WHAT TO PRODUCE >>
Filter the data below for the string "complexity" and copy each matching line.

SOURCE DATA >>
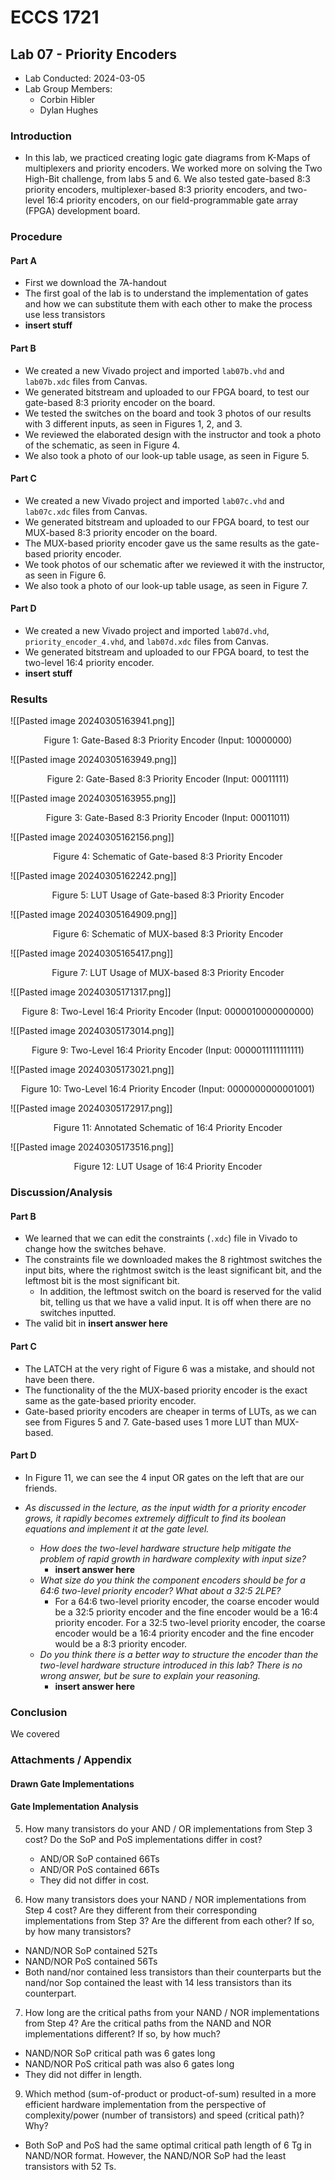 # ECCS 1721
## Lab 07 - Priority Encoders
- Lab Conducted: 2024-03-05
- Lab Group Members:
	- Corbin Hibler
	- Dylan Hughes
### Introduction
- In this lab, we practiced creating logic gate diagrams from K-Maps of multiplexers and priority encoders. We worked more on solving the Two High-Bit challenge, from labs 5 and 6. We also tested gate-based 8:3 priority encoders, multiplexer-based 8:3 priority encoders, and two-level 16:4 priority encoders, on our field-programmable gate array (FPGA) development board.

### Procedure
#### Part A 
- First we download the 7A-handout
- The first goal of the lab is to understand the implementation of gates and how we can substitute them with each other to make the process use less transistors
- **insert stuff**
#### Part B
- We created a new Vivado project and imported `lab07b.vhd` and `lab07b.xdc` files from Canvas.
- We generated bitstream and uploaded to our FPGA board, to test our gate-based 8:3 priority encoder on the board.
- We tested the switches on the board and took 3 photos of our results with 3 different inputs, as seen in Figures 1, 2, and 3.
- We reviewed the elaborated design with the instructor and took a photo of the schematic, as seen in Figure 4.
- We also took a photo of our look-up table usage, as seen in Figure 5.
#### Part C
- We created a new Vivado project and imported `lab07c.vhd` and `lab07c.xdc` files from Canvas.
- We generated bitstream and uploaded to our FPGA board, to test our MUX-based 8:3 priority encoder on the board.
- The MUX-based priority encoder gave us the same results as the gate-based priority encoder.
- We took photos of our schematic after we reviewed it with the instructor, as seen in Figure 6. 
- We also took a photo of our look-up table usage, as seen in Figure 7.
#### Part D
 - We created a new Vivado project and imported `lab07d.vhd`, `priority_encoder_4.vhd`, and `lab07d.xdc` files from Canvas.
- We generated bitstream and uploaded to our FPGA board, to test the two-level 16:4 priority encoder.
- **insert stuff**

### Results
![[Pasted image 20240305163941.png]]
<div style="text-align: center">Figure 1: Gate-Based 8:3 Priority Encoder (Input: 10000000)</div>

![[Pasted image 20240305163949.png]]
<div style="text-align: center">Figure 2: Gate-Based 8:3 Priority Encoder  (Input: 00011111)</div>

![[Pasted image 20240305163955.png]]
<div style="text-align: center">Figure 3: Gate-Based 8:3 Priority Encoder (Input: 00011011)</div>

![[Pasted image 20240305162156.png]]
<div style="text-align: center">Figure 4: Schematic of Gate-based 8:3 Priority Encoder</div>

![[Pasted image 20240305162242.png]]
<div style="text-align: center">Figure 5: LUT Usage of Gate-based 8:3 Priority Encoder</div>

![[Pasted image 20240305164909.png]]
<div style="text-align: center">Figure 6: Schematic of MUX-based 8:3 Priority Encoder</div>

![[Pasted image 20240305165417.png]]
<div style="text-align: center">Figure 7: LUT Usage of MUX-based 8:3 Priority Encoder</div>

![[Pasted image 20240305171317.png]]
<div style="text-align: center">Figure 8: Two-Level 16:4 Priority Encoder (Input: 0000010000000000)</div>

![[Pasted image 20240305173014.png]]
<div style="text-align: center">Figure 9: Two-Level 16:4 Priority Encoder (Input: 0000011111111111)</div>


![[Pasted image 20240305173021.png]]
<div style="text-align: center">Figure 10: Two-Level 16:4 Priority Encoder (Input: 0000000000001001)</div>

![[Pasted image 20240305172917.png]]
<div style="text-align: center">Figure 11: Annotated Schematic of 16:4 Priority Encoder</div>

![[Pasted image 20240305173516.png]]
<div style="text-align: center">Figure 12: LUT Usage of 16:4 Priority Encoder</div>

### Discussion/Analysis
#### Part B
- We learned that we can edit the constraints (`.xdc`) file in Vivado to change how the switches behave.
- The constraints file we downloaded makes the 8 rightmost switches the input bits, where the rightmost switch is the least significant bit, and the leftmost bit is the most significant bit.
	- In addition, the leftmost switch on the board is reserved for the valid bit, telling us that we have a valid input. It is off when there are no switches inputted.
- The valid bit in **insert answer here**
#### Part C
- The LATCH at the very right of Figure 6 was a mistake, and should not have been there.
- The functionality of the the MUX-based priority encoder is the exact same as the gate-based priority encoder.
- Gate-based priority encoders are cheaper in terms of LUTs, as we can see from Figures 5 and 7. Gate-based uses 1 more LUT than MUX-based.
#### Part D
- In Figure 11, we can see the 4 input OR gates on the left that are our friends. 

- *As discussed in the lecture, as the input width for a priority encoder grows, it rapidly becomes extremely difficult to find its boolean equations and implement it at the gate level.* 
	- *How does the two-level hardware structure help mitigate the problem of rapid growth in hardware complexity with input size?* 
		- **insert answer here**
	- *What size do you think the component encoders should be for a 64:6 two-level priority encoder? What about a 32:5 2LPE?*
		- For a 64:6 two-level priority encoder, the coarse encoder would be a 32:5 priority encoder and the fine encoder would be a 16:4 priority encoder.  For a 32:5 two-level priority encoder, the coarse encoder would be a 16:4 priority encoder and the fine encoder would be a 8:3 priority encoder. 
	- *Do you think there is a better way to structure the encoder than the two-level hardware structure introduced in this lab? There is no wrong answer, but be sure to explain your reasoning.*
		- **insert answer here**
### Conclusion
We covered 

### Attachments / Appendix
#### Drawn Gate Implementations


#### Gate Implementation Analysis
5. How many transistors do your AND / OR implementations from Step 3 cost? Do the SoP and PoS implementations differ in cost?

	- AND/OR SoP contained 66Ts
	- AND/OR PoS contained 66Ts
	- They did not differ in cost.

6. How many transistors does your NAND / NOR implementations from Step 4 cost? Are they different from their corresponding implementations from Step 3? Are the different from each other? If so, by how many transistors?

- NAND/NOR SoP contained 52Ts
- NAND/NOR PoS contained 56Ts		
- Both nand/nor contained less transistors than their counterparts but the nand/nor Sop contained the least with 14 less transistors than its counterpart. 


7. How long are the critical paths from your NAND / NOR implementations from Step 4? Are the critical paths from the NAND and NOR implementations different? If so, by how much?

- NAND/NOR SoP critical path was 6 gates long
- NAND/NOR PoS critical path was also 6 gates long
- They did not differ in length.


9. Which method (sum-of-product or product-of-sum) resulted in a more efficient hardware implementation from the perspective of complexity/power (number of transistors) and speed (critical path)? Why?

- Both SoP and PoS had the same optimal critical path length of 6 Tg in NAND/NOR format.  However, the NAND/NOR SoP had the least transistors with 52 Ts.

REPLY TO THE EXERCISE >>
	- *How does the two-level hardware structure help mitigate the problem of rapid growth in hardware complexity with input size?* 
9. Which method (sum-of-product or product-of-sum) resulted in a more efficient hardware implementation from the perspective of complexity/power (number of transistors) and speed (critical path)? Why?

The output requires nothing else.